*** Opening of Material supplied ***
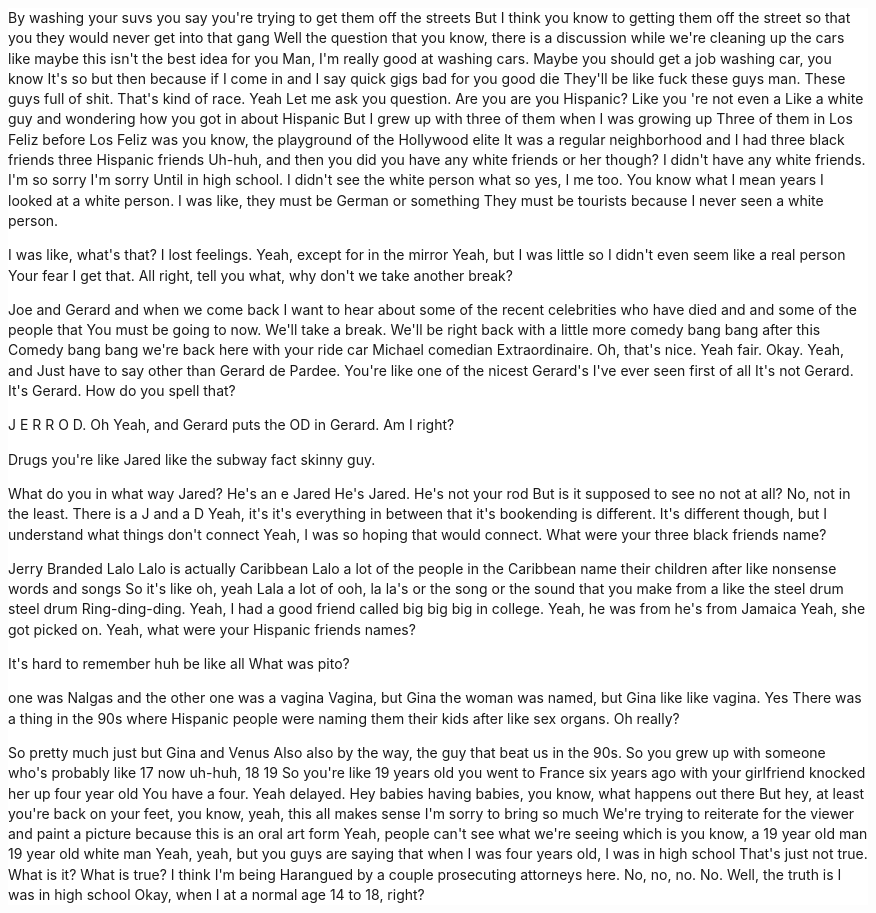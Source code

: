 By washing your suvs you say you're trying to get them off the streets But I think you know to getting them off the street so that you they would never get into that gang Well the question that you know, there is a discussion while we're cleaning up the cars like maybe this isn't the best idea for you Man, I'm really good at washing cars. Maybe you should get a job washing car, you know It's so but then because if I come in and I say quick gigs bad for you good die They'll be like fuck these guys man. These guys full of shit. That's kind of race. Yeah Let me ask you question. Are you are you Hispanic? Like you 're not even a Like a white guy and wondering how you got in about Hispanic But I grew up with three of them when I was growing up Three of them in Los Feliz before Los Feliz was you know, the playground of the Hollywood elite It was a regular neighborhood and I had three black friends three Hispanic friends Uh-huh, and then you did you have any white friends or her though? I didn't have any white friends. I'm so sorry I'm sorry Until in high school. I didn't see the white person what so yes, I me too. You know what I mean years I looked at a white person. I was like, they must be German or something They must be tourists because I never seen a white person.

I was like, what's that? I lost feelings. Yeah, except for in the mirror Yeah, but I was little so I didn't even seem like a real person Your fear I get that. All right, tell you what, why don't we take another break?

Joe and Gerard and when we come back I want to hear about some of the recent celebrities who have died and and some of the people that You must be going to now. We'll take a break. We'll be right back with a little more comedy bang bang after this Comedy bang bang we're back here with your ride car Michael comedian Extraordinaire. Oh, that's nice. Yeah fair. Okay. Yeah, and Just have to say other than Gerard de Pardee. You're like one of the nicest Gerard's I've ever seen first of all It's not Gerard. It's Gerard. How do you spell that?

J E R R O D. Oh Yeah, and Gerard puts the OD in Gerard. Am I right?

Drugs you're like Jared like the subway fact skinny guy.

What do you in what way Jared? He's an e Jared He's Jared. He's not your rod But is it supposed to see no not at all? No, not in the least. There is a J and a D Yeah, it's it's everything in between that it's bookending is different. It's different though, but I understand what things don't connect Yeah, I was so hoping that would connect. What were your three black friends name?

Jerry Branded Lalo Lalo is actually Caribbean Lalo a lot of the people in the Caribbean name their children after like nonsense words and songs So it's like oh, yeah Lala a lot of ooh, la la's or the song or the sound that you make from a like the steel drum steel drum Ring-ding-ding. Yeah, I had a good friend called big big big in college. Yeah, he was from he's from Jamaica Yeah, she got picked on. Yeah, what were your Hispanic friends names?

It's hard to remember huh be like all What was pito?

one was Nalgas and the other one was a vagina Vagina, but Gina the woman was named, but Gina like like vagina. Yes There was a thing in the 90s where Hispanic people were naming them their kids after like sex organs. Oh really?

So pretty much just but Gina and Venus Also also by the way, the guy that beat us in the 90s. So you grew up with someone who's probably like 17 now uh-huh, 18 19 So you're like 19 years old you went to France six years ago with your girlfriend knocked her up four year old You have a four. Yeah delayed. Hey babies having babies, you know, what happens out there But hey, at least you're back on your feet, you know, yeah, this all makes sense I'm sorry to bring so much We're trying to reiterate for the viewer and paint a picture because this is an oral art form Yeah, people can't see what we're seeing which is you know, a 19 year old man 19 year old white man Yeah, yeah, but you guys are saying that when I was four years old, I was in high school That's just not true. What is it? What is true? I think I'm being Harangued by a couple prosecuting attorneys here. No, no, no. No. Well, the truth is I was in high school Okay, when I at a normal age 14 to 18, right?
*** Close of Material supplied ***
Task item
From the first line to the last, retype the entries above exactly, minus the pictures.

Reply
Source code

: By washing your suvs you say you're trying to get them off the streets But I think you know to getting them off the street so that you they would never get into that gang Well the question that you know, there is a discussion while we're cleaning up the cars like maybe this isn't the best idea for you Man, I'm really good at washing cars. Maybe you should get a job washing car, you know It's so but then because if I come in and I say quick gigs bad for you good die They'll be like fuck these guys man. These guys full of shit. That's kind of race. Yeah Let me ask you question. Are you are you Hispanic? Like you 're not even a Like a white guy and wondering how you got in about Hispanic But I grew up with three of them when I was growing up Three of them in Los Feliz before Los Feliz was you know, the playground of the Hollywood elite It was a regular neighborhood and I had three black friends three Hispanic friends Uh-huh, and then you did you have any white friends or her though? I didn't have any white friends. I'm so sorry I'm sorry Until in high school. I didn't see the white person what so yes, I me too. You know what I mean years I looked at a white person. I was like, they must be German or something They must be tourists because I never seen a white person.

I was like, what's that? I lost feelings. Yeah, except for in the mirror Yeah, but I was little so I didn't even seem like a real person Your fear I get that. All right, tell you what, why don't we take another break?

Joe and Gerard and when we come back I want to hear about some of the recent celebrities who have died and and some of the people that You must be going to now. We'll take a break. We'll be right back with a little more comedy bang bang after this Comedy bang bang we're back here with your ride car Michael comedian Extraordinaire. Oh, that's nice. Yeah fair. Okay. Yeah, and Just have to say other than Gerard de Pardee. You're like one of the nicest Gerard's I've ever seen first of all It's not Gerard. It's Gerard. How do you spell that?

J E R R O D. Oh Yeah, and Gerard puts the OD in Gerard. Am I right?

Drugs you're like Jared like the subway fact skinny guy.

What do you in what way Jared? He's an e Jared He's Jared. He's not your rod But is it supposed to see no not at all? No, not in the least. There is a J and a D Yeah, it's it's everything in between that it's bookending is different. It's different though, but I understand what things don't connect Yeah, I was so hoping that would connect. What were your three black friends name?

Jerry Branded Lalo Lalo is actually Caribbean Lalo a lot of the people in the Caribbean name their children after like nonsense words and songs So it's like oh, yeah Lala a lot of ooh, la la's or the song or the sound that you make from a like the steel drum steel drum Ring-ding-ding. Yeah, I had a good friend called big big big in college. Yeah, he was from he's from Jamaica Yeah, she got picked on. Yeah, what were your Hispanic friends names?

It's hard to remember huh be like all What was pito?

one was Nalgas and the other one was a vagina Vagina, but Gina the woman was named, but Gina like like vagina. Yes There was a thing in the 90s where Hispanic people were naming them their kids after like sex organs. Oh really?

So pretty much just but Gina and Venus Also also by the way, the guy that beat us in the 90s. So you grew up with someone who's probably like 17 now uh-huh, 18 19 So you're like 19 years old you went to France six years ago with your girlfriend knocked her up four year old You have a four. Yeah delayed. Hey babies having babies, you know, what happens out there But hey, at least you're back on your feet, you know, yeah, this all makes sense I'm sorry to bring so much We're trying to reiterate for the viewer and paint a picture because this is an oral art form Yeah, people can't see what we're seeing which is you know, a 19 year old man 19 year old white man Yeah, yeah, but you guys are saying that when I was four years old, I was in high school That's just not true. What is it? What is true? I think I'm being Harangued by a couple prosecuting attorneys here. No, no, no. No. Well, the truth is I was in high school Okay, when I at a normal age 14 to 18, right?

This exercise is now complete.